== TASK DIRECTIONS ==
Reproduce the records word for word, from the first line to the line containing "或许你会说，我在一个小公司工".

== RECORDS TO USE ==

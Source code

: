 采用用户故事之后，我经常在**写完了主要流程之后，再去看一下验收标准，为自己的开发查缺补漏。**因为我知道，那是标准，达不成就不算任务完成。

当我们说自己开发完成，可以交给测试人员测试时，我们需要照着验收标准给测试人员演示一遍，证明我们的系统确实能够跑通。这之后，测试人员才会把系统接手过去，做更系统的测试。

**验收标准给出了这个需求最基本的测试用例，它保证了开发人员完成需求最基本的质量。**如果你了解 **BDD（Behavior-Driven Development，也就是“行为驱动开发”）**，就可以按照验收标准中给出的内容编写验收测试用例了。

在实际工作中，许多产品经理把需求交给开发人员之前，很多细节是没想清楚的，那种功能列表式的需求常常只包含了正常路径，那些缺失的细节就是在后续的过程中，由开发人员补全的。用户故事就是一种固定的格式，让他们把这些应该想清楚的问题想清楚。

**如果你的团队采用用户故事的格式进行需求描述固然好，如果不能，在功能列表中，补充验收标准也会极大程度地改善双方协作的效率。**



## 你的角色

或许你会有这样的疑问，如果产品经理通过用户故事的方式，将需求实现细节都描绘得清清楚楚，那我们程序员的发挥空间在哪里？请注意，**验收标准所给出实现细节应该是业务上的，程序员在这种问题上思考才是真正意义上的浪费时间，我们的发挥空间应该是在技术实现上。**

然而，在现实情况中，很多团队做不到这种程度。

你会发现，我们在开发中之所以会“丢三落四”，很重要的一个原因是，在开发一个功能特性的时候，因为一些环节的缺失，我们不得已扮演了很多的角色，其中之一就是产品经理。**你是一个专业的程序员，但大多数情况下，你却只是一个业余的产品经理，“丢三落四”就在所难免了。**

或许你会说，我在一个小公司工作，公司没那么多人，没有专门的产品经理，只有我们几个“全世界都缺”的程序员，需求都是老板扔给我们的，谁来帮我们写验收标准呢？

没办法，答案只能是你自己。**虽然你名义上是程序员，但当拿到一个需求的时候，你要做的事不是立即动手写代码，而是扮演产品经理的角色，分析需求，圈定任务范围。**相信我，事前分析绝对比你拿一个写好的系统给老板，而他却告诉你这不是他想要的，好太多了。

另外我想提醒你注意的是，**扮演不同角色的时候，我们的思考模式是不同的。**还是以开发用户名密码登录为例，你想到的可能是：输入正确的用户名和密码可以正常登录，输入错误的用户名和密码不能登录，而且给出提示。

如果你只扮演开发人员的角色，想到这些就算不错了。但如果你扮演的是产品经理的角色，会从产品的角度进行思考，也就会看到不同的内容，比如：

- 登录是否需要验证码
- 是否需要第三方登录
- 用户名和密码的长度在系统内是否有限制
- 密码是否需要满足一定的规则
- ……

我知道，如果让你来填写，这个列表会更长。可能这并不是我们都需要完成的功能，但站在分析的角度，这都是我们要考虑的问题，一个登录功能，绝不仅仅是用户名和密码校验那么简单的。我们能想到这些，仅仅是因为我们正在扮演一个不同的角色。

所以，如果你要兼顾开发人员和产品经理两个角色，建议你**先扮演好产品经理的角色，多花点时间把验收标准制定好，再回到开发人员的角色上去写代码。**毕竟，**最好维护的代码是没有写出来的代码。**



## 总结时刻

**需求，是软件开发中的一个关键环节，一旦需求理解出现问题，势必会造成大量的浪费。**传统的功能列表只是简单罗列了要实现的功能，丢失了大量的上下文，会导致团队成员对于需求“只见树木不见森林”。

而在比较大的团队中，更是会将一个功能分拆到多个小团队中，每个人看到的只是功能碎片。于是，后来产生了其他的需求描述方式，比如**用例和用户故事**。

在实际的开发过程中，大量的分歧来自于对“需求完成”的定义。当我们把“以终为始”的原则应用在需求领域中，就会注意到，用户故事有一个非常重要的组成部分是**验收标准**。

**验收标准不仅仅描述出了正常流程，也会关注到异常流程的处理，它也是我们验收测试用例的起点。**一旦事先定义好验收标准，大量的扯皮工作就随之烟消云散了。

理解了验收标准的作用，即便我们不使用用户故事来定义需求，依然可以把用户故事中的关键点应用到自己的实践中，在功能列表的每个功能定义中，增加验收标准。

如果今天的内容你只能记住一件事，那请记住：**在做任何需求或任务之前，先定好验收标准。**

== EXERCISE RESPONSE ==
Source code

: 采用用户故事之后，我经常在**写完了主要流程之后，再去看一下验收标准，为自己的开发查缺补漏。**因为我知道，那是标准，达不成就不算任务完成。

当我们说自己开发完成，可以交给测试人员测试时，我们需要照着验收标准给测试人员演示一遍，证明我们的系统确实能够跑通。这之后，测试人员才会把系统接手过去，做更系统的测试。

**验收标准给出了这个需求最基本的测试用例，它保证了开发人员完成需求最基本的质量。**如果你了解 **BDD（Behavior-Driven Development，也就是“行为驱动开发”）**，就可以按照验收标准中给出的内容编写验收测试用例了。

在实际工作中，许多产品经理把需求交给开发人员之前，很多细节是没想清楚的，那种功能列表式的需求常常只包含了正常路径，那些缺失的细节就是在后续的过程中，由开发人员补全的。用户故事就是一种固定的格式，让他们把这些应该想清楚的问题想清楚。

**如果你的团队采用用户故事的格式进行需求描述固然好，如果不能，在功能列表中，补充验收标准也会极大程度地改善双方协作的效率。**



## 你的角色

或许你会有这样的疑问，如果产品经理通过用户故事的方式，将需求实现细节都描绘得清清楚楚，那我们程序员的发挥空间在哪里？请注意，**验收标准所给出实现细节应该是业务上的，程序员在这种问题上思考才是真正意义上的浪费时间，我们的发挥空间应该是在技术实现上。**

然而，在现实情况中，很多团队做不到这种程度。

你会发现，我们在开发中之所以会“丢三落四”，很重要的一个原因是，在开发一个功能特性的时候，因为一些环节的缺失，我们不得已扮演了很多的角色，其中之一就是产品经理。**你是一个专业的程序员，但大多数情况下，你却只是一个业余的产品经理，“丢三落四”就在所难免了。**

或许你会说，我在一个小公司工作，公司没那么多人，没有专门的产品经理，只有我们几个“全世界都缺”的程序员，需求都是老板扔给我们的，谁来帮我们写验收标准呢？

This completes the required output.